### Preliminary Data Exploration
Author: catwong@ 12/27/2018

Env: Python 2 (no virtualenv)
Datasets:
- Regex, Learning with Latent Language (Andreas et. al) [https://github.com/jacobandreas/l3/tree/master/data]
- Spatial Navigation (Janner et. al)
[https://github.com/JannerM/spatial-reasoning]
- CLEVR-Humans (Johnson et. al) [https://cs.stanford.edu/people/jcjohns/iep/]

### Analyze Datasets

#### Utility Functions

In [1]:
from preliminary.exploration_utils import *

In [4]:

        
# #train_hint = ngram_dataset_freq(l3_regex['train'], 'hint', n=1, verbose=True)
# local_sr_fdist = ngram_dataset_freq(local_sr['train'], 'hints_aug', verbose=True)
# clevr_fdist = ngram_dataset_freq(clevr_humans['train'], 'tokenized', verbose=False)

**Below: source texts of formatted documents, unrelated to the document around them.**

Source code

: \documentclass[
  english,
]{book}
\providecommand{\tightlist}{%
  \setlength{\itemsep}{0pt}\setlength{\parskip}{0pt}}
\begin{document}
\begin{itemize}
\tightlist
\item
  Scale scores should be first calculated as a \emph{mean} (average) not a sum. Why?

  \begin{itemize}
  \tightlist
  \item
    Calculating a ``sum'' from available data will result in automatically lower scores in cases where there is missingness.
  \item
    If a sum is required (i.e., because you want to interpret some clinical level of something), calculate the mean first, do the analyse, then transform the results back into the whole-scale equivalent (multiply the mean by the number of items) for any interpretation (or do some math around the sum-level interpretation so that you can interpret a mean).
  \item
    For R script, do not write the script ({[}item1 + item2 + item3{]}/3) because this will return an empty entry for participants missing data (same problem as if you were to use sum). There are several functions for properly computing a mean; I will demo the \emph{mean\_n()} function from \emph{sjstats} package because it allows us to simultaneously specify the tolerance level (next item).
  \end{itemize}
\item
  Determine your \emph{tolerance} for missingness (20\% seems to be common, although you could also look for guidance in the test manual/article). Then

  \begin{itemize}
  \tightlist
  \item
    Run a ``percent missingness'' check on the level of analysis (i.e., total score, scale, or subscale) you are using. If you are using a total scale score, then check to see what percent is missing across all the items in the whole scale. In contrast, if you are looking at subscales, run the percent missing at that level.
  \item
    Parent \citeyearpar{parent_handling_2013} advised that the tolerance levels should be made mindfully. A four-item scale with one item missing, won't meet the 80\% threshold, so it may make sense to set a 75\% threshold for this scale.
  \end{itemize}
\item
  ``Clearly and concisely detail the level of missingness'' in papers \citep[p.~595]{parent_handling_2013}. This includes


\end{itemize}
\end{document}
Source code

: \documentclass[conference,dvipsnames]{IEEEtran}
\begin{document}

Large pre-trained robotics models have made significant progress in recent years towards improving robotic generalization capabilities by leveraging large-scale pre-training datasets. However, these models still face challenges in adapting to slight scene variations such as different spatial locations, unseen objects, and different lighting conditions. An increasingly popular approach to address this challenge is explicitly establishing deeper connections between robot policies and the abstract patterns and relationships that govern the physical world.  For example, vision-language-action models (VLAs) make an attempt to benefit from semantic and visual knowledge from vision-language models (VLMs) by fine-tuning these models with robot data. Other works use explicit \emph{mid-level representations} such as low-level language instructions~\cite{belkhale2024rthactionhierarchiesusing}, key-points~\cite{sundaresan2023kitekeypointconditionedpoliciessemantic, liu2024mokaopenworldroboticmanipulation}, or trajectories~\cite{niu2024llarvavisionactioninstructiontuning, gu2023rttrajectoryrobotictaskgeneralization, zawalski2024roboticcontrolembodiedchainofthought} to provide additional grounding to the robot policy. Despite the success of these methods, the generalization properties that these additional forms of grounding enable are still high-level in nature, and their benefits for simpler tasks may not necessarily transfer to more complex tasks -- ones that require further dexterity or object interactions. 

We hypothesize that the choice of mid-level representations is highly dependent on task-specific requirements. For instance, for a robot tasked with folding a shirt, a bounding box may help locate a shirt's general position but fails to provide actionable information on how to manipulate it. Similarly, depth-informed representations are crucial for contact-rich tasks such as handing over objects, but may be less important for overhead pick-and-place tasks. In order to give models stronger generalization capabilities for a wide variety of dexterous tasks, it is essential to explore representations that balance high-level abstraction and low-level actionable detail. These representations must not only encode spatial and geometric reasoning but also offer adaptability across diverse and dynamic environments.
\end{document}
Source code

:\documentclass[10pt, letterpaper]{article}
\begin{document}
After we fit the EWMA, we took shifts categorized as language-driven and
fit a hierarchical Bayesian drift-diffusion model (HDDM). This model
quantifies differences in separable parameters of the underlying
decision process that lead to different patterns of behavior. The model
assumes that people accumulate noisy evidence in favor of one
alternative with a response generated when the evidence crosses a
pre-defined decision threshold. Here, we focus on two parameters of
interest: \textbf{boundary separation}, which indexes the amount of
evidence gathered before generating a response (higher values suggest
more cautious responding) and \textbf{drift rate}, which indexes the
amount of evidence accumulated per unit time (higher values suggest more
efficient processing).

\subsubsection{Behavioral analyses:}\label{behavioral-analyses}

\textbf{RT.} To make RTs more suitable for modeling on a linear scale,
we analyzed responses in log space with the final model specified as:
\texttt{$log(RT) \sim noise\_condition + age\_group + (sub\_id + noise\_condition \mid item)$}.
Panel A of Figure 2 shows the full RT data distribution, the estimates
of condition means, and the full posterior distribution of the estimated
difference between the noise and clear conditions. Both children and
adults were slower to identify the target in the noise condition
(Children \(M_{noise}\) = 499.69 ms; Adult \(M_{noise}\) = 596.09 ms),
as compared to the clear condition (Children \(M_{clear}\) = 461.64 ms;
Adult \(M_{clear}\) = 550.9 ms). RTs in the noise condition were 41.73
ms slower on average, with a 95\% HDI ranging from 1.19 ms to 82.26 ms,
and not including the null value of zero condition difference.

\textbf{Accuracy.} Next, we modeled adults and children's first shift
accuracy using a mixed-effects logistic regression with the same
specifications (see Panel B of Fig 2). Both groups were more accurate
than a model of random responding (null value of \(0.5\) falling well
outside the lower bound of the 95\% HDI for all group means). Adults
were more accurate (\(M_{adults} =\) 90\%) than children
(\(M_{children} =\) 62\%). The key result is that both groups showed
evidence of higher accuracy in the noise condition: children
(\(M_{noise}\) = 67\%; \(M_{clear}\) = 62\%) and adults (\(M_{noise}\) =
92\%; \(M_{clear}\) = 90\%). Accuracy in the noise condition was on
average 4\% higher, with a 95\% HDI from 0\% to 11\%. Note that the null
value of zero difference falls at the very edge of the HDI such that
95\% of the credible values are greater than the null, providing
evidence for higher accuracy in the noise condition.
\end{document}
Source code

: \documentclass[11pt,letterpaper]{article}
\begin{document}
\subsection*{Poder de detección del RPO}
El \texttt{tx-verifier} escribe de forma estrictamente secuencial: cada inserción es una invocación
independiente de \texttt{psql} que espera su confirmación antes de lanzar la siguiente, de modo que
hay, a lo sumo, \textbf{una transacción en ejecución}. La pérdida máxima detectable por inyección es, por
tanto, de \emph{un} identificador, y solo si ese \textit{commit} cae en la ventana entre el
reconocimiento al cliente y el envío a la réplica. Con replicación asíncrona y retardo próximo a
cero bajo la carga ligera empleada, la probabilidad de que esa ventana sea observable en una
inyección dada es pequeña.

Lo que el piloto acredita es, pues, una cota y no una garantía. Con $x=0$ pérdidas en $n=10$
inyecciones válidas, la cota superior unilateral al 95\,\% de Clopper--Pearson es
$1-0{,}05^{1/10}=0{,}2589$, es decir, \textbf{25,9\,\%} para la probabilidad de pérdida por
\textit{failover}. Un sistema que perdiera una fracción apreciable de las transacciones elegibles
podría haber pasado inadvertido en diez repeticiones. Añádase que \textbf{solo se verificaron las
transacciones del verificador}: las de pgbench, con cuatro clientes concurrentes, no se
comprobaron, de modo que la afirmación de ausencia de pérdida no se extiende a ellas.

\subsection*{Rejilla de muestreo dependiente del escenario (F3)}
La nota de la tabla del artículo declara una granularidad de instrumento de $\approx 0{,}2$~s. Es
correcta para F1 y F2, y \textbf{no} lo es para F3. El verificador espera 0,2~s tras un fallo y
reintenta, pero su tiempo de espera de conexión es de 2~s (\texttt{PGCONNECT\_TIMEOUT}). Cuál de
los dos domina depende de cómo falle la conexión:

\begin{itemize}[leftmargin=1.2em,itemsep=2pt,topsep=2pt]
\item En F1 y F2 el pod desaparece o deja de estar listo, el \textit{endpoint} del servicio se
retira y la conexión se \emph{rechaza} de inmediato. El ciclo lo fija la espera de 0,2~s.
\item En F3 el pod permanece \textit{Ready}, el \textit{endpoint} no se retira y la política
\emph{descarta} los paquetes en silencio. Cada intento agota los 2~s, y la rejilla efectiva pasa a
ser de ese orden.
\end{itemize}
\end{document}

# _ = ngram_cross_dataset_freq([local_sr_fdist, clevr_fdist], verbose=True)

## Datasets 

In [3]:
from data.dataset_loading import *

#### L3-Regex

l3_regex: dict with keys {train, test, val}; each list of dicts with keys:
- examples: actual I/O pairs.
- hint: the actual NLP examples.
- hints_aug: templated, augmented.
- re: the regex

In [3]:
l3_regex=load_l3(verbose=True)

l3_regex: 
train: 3000 tasks
val: 500 tasks
test: 500 tasks


In [3]:
# Frequency Distributions

train_hint = ngram_dataset_freq(l3_regex['train'], 'hints_aug', verbose=True)
test_hint = ngram_dataset_freq(l3_regex['test'], 'hints_aug', verbose=True)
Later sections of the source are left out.